## MATERIAL SUPPLIED
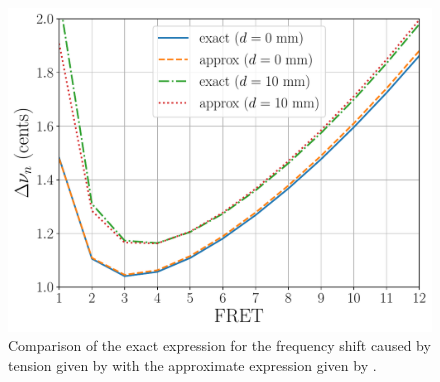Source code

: \begin{figure}
  \centering
  \includegraphics[width=5.0in]{figures/tnu_test}
  \caption{\label{fig:tnu_test} Comparison of the exact expression for the frequency shift caused by tension given by  with the approximate expression given by .}
\end{figure}

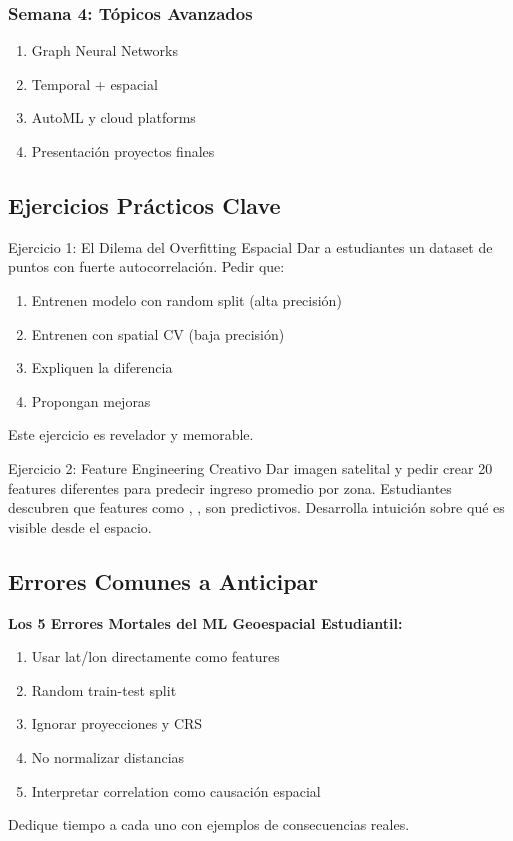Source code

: \documentclass[12pt,a4paper]{article}
\begin{document}
\subsubsection{Semana 4: Tópicos Avanzados}
\begin{enumerate}
    \item Graph Neural Networks
    \item Temporal + espacial
    \item AutoML y cloud platforms
    \item Presentación proyectos finales
\end{enumerate}

\subsection{Ejercicios Prácticos Clave}

\begin{ejemplo}{Ejercicio 1: El Dilema del Overfitting Espacial}
Dar a estudiantes un dataset de puntos con fuerte autocorrelación. Pedir que:
\begin{enumerate}
    \item Entrenen modelo con random split (alta precisión)
    \item Entrenen con spatial CV (baja precisión)
    \item Expliquen la diferencia
    \item Propongan mejoras
\end{enumerate}

Este ejercicio es revelador y memorable.
\end{ejemplo}

\begin{ejemplo}{Ejercicio 2: Feature Engineering Creativo}
Dar imagen satelital y pedir crear 20 features diferentes para predecir ingreso promedio por zona. Estudiantes descubren que features como , ,  son predictivos. Desarrolla intuición sobre qué es visible desde el espacio.
\end{ejemplo}

\subsection{Errores Comunes a Anticipar}

\begin{alertbox}
\textbf{Los 5 Errores Mortales del ML Geoespacial Estudiantil:}
\begin{enumerate}
    \item Usar lat/lon directamente como features
    \item Random train-test split
    \item Ignorar proyecciones y CRS
    \item No normalizar distancias
    \item Interpretar correlation como causación espacial
\end{enumerate}

Dedique tiempo a cada uno con ejemplos de consecuencias reales.
\end{alertbox}
\end{document}

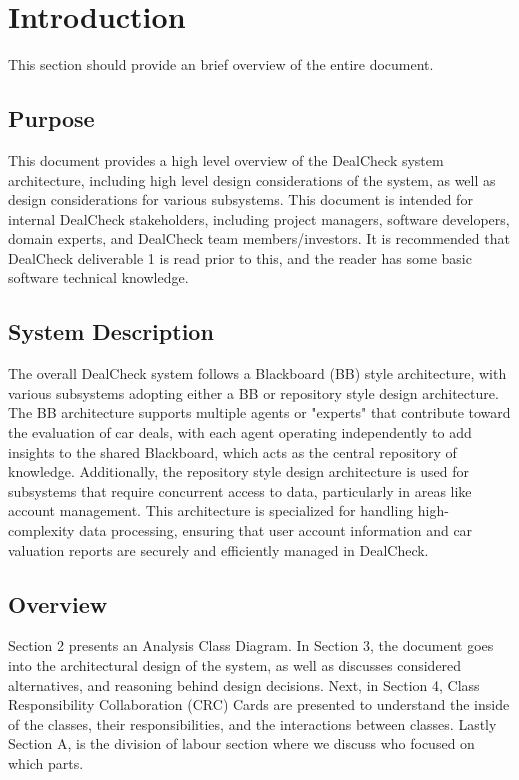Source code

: \documentclass[]{article}
\begin{document}
\newpage
\section{Introduction}
\label{sec:introduction}

This section should provide an brief overview of the entire document.

\subsection{Purpose}
\label{sub:purpose}
This document provides a high level overview of the DealCheck system architecture, including high level design considerations of the system, as well as design considerations for various subsystems. This document is intended for internal DealCheck stakeholders, including project managers, software developers, domain experts, and DealCheck team members/investors. It is recommended that DealCheck deliverable 1 is read prior to this, and the reader has some basic software technical knowledge.

\subsection{System Description}
\label{sub:system_description}
The overall DealCheck system follows a Blackboard (BB) style architecture, with various subsystems adopting either a BB or repository style design architecture.
The BB architecture supports multiple agents or "experts" that contribute toward the evaluation of car deals, with each agent operating independently to add insights to the shared Blackboard, which acts as the central repository of knowledge.
Additionally, the repository style design architecture is used for subsystems that require concurrent access to data, particularly in areas like account management. This architecture is specialized for handling high-complexity data processing, ensuring that user account information and car valuation reports are securely and efficiently managed in DealCheck.

\subsection{Overview}
\label{sub:overview}
Section 2 presents an Analysis Class Diagram. In Section 3, the document goes into the architectural design of the system, as well as discusses considered alternatives, and reasoning behind design decisions. Next, in Section 4, Class Responsibility Collaboration (CRC) Cards are presented to understand the inside of the classes, their responsibilities, and the interactions between classes. Lastly Section A, is the division of labour section where we discuss who focused on which parts.
\end{document}
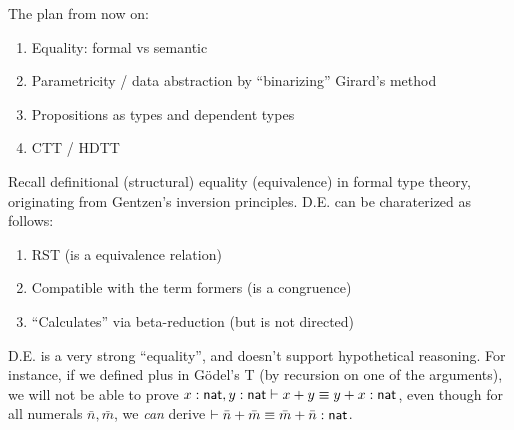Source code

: \documentclass{article}
\begin{document}
The plan from now on:
\begin{enumerate}
\item Equality: formal vs semantic
\item Parametricity / data abstraction by ``binarizing'' Girard's method
\item Propositions as types and dependent types
\item CTT / HDTT
\end{enumerate}

Recall definitional (structural) equality (equivalence) in formal type theory, originating from Gentzen's inversion
principles. D.E. can be charaterized as follows:
\begin{enumerate}
\item RST (is a equivalence relation)
\item Compatible with the term formers (is a congruence)
\item ``Calculates'' via beta-reduction (but is not directed)
\end{enumerate}

D.E. is a very strong ``equality'', and doesn't support hypothetical reasoning. For instance, if we defined plus in
G{\"o}del's T (by recursion on one of the arguments),
we will not be able to prove $\hasEEF{x : \nat, y : \nat}{x + y}{y + x}{\nat}$, even though for all numerals
$\bar n, \bar m$, we \emph{can} derive $\hasEEF{}{\bar n + \bar m}{\bar m + \bar n}{\nat}$.


\end{document}
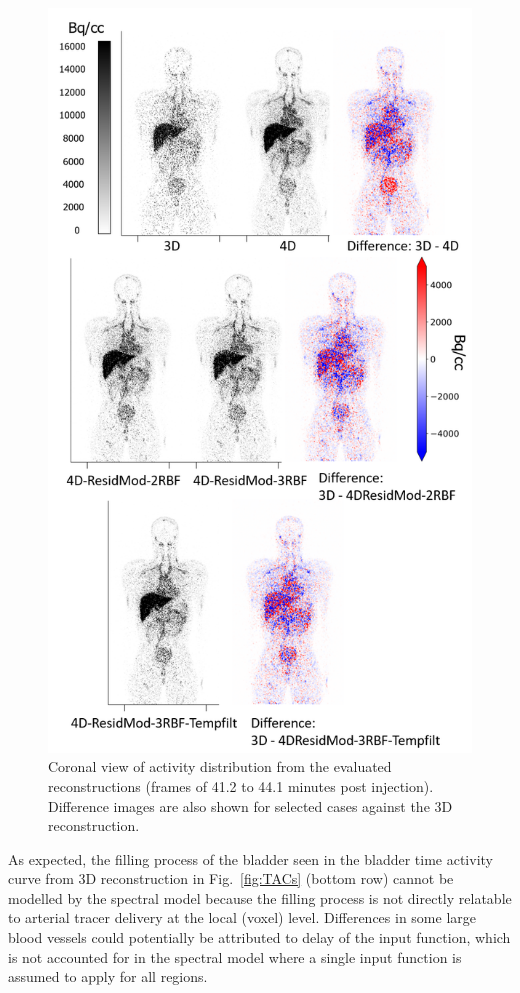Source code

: \begin{figure} [!ht]
\centering
\includegraphics[scale=1.12, angle=0]{3_Results/3_4_Residual/figures/Frame14DifferencesV2.png}
\caption{Coronal view of activity distribution from the evaluated reconstructions (frames of 41.2 to 44.1 minutes post injection). Difference images are also shown for selected cases against the 3D reconstruction.}
\label{fig:Frame14Differences}
\end{figure}

As expected, the filling process of the bladder seen in the bladder time activity curve from 3D reconstruction in Fig.~\ref{fig:TACs} (bottom row) cannot be modelled by the spectral model because the filling process is not directly relatable to arterial tracer delivery at the local (voxel) level. Differences in some large blood vessels could potentially be attributed to delay of the input function, which is not accounted for in the spectral model where a single input function is assumed to apply for all regions. 

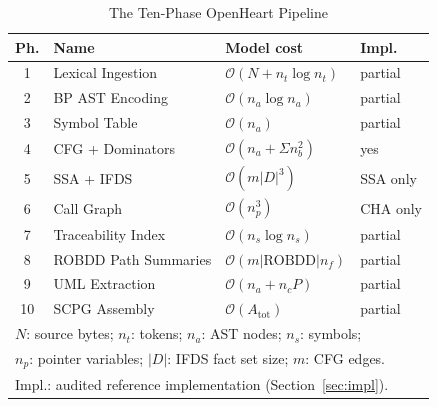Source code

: \documentclass[journal,10pt,twoside]{IEEEtran}
\newcommand{\ROBDD}{\mathrm{ROBDD}}
\newcommand{\BigO}{\mathcal{O}}
\begin{document}
\begin{table}[!t]
\renewcommand{\arraystretch}{1.25}
\caption{The Ten-Phase OpenHeart Pipeline}
\label{tab:pipeline}
\centering
\small
\begin{tabular}{@{}c@{\,}l@{\;}l@{\;}l@{}}
\toprule
\textbf{Ph.} & \textbf{Name} & \textbf{Model cost}
  & \textbf{Impl.}\\
\midrule
1  & Lexical Ingestion   & $\BigO(N + n_t\log n_t)$  & partial\\
2  & BP AST Encoding     & $\BigO(n_a\log n_a)$      & partial\\
3  & Symbol Table        & $\BigO(n_a)$              & partial\\
4  & CFG + Dominators    & $\BigO(n_a + \Sigma n_b^2)$& yes\\
5  & SSA + IFDS          & $\BigO(m|D|^3)$           & SSA only\\
6  & Call Graph          & $\BigO(n_p^{3})$          & CHA only\\
7  & Traceability Index  & $\BigO(n_s\log n_s)$      & partial\\
8  & ROBDD Path Summaries& $\BigO(m|\ROBDD|n_f)$     & partial\\
9  & UML Extraction      & $\BigO(n_a + n_c P)$      & partial\\
10 & SCPG Assembly       & $\BigO(A_{\mathrm{tot}})$ & partial\\
\bottomrule
\multicolumn{4}{l}{\scriptsize $N$: source bytes; $n_t$: tokens;
  $n_a$: AST nodes; $n_s$: symbols;}\\
\multicolumn{4}{l}{\scriptsize $n_p$: pointer variables;
  $|D|$: IFDS fact set size; $m$: CFG edges.}\\
\multicolumn{4}{l}{\scriptsize Impl.: audited reference
  implementation (Section~\ref{sec:impl}).}
\end{tabular}
\end{table}
\end{document}
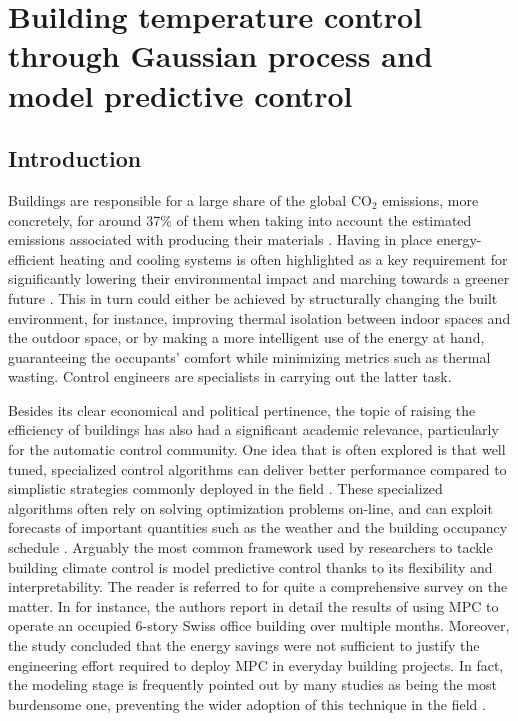 \cleardoublepage
\chapter{Building temperature control through Gaussian process and model predictive control}

\section{Introduction}

Buildings are responsible for a large share of the global CO$_2$ emissions, more concretely, for around 37\% of them when taking into account the estimated emissions associated with producing their materials \citep[§3.2]{united2022}. Having in place energy-efficient heating and cooling systems is often highlighted as a key requirement for significantly lowering their environmental impact and marching towards a greener future \citep{iea2022}. This in turn could either be achieved by structurally changing the built environment, for instance, improving thermal isolation between indoor spaces and the outdoor space, or by making a more intelligent use of the energy at hand, guaranteeing the occupants' comfort while minimizing metrics such as thermal wasting. Control engineers are specialists in carrying out the latter task.

Besides its clear economical and political pertinence, the topic of raising the efficiency of buildings has also had a significant academic relevance, particularly for the automatic control community. One idea that is often explored is that well tuned, specialized control algorithms can deliver better performance compared to simplistic strategies commonly deployed in the field \citep{stluka2018architectures}. These specialized algorithms often rely on solving optimization problems on-line, and can exploit forecasts of important quantities such as the weather and the building occupancy schedule \citep{oldewurtel2012use}. Arguably the most common framework used by researchers to tackle building climate control is model predictive control thanks to its flexibility and interpretability. The reader is referred to \cite{drgovna2020all} for quite a comprehensive survey on the matter. In \cite{sturzenegger2015model} for instance, the authors report in detail the results of using MPC to operate an occupied 6-story Swiss office building over multiple months. Moreover, the study concluded that the energy savings were not sufficient to justify the engineering effort required to deploy MPC in everyday building projects. In fact, the modeling stage is frequently pointed out by many studies as being the most burdensome one, preventing the wider adoption of this technique in the field \citep{drgovna2020all,bunning2020experimental}.

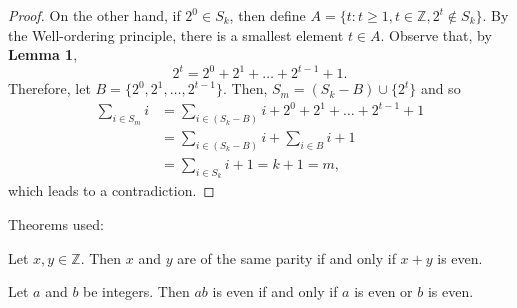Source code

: \documentclass[12pt]{article}
\newcommand{\Z}{\mathbb{Z}}
\newenvironment{theorem}[2][Theorem]{\begin{trivlist}
		\item[\hskip \labelsep {\bfseries #1}\hskip \labelsep {\bfseries #2.}]}{\end{trivlist}}
\newenvironment{result}[2][Result]{\begin{trivlist}
			\item[\hskip \labelsep {\bfseries #1}\hskip \labelsep {\bfseries #2.}]}{\end{trivlist}}
\newenvironment{problem}[2][Problem]{\begin{trivlist}
		\item[\hskip \labelsep {\bfseries #1}\hskip \labelsep {\bfseries #2.}]}{\end{trivlist}}
\begin{document}
\begin{problem}{40}
\begin{result}{40}
\begin{proof}
	On the other hand, if $2^{0}\in S_{k}$, then define $A = \{t:t\geq 1, t\in \Z, 2^{t}\notin S_{k}\}$. By the Well-ordering principle, there is a smallest element $t\in A$. Observe that, by \textbf{Lemma 1}, 
	\begin{equation*}
		2^{t} = 2^{0} + 2^{1} + \ldots +2^{t-1} + 1.
	\end{equation*}
Therefore, let $B=\{2^{0},2^{1},\ldots,2^{t-1}\} $. Then, $S_{m} = (S_{k}-B) \cup \{2^{t}\}$ 
and so
\begin{align*}
	\sum_{i\in S_{m}} i &= \sum_{i\in (S_{k}-B)} i + 2^{0} + 2^{1} + \ldots +2^{t-1} + 1\\
	&=\sum_{i\in (S_{k}-B)} i + \sum_{i\in B} i + 1\\
	&= \sum_{i\in S_{k}} i +1 = k+1 = m,
\end{align*}
which leads to a contradiction.
	\end{proof}
\end{result}
\end{problem}


Theorems used:
\begin{theorem}{3.16}
	Let $x,y \in \Z$. Then $x$ and $y$ are of the same parity if and only if $x+y$ is even.
\end{theorem}

\begin{theorem}{3.17}
	Let $a$ and $b$ be integers. Then $ab$ is even if and only if $a$ is even or $b$ is even.
\end{theorem}
\end{document}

## TO DO
Go line by line through the material above and return each one that includes "trivlist".

## PROBLEM SOLUTION
\newenvironment{theorem}[2][Theorem]{\begin{trivlist}
		\item[\hskip \labelsep {\bfseries #1}\hskip \labelsep {\bfseries #2.}]}{\end{trivlist}}
\newenvironment{result}[2][Result]{\begin{trivlist}
			\item[\hskip \labelsep {\bfseries #1}\hskip \labelsep {\bfseries #2.}]}{\end{trivlist}}
\newenvironment{problem}[2][Problem]{\begin{trivlist}
		\item[\hskip \labelsep {\bfseries #1}\hskip \labelsep {\bfseries #2.}]}{\end{trivlist}}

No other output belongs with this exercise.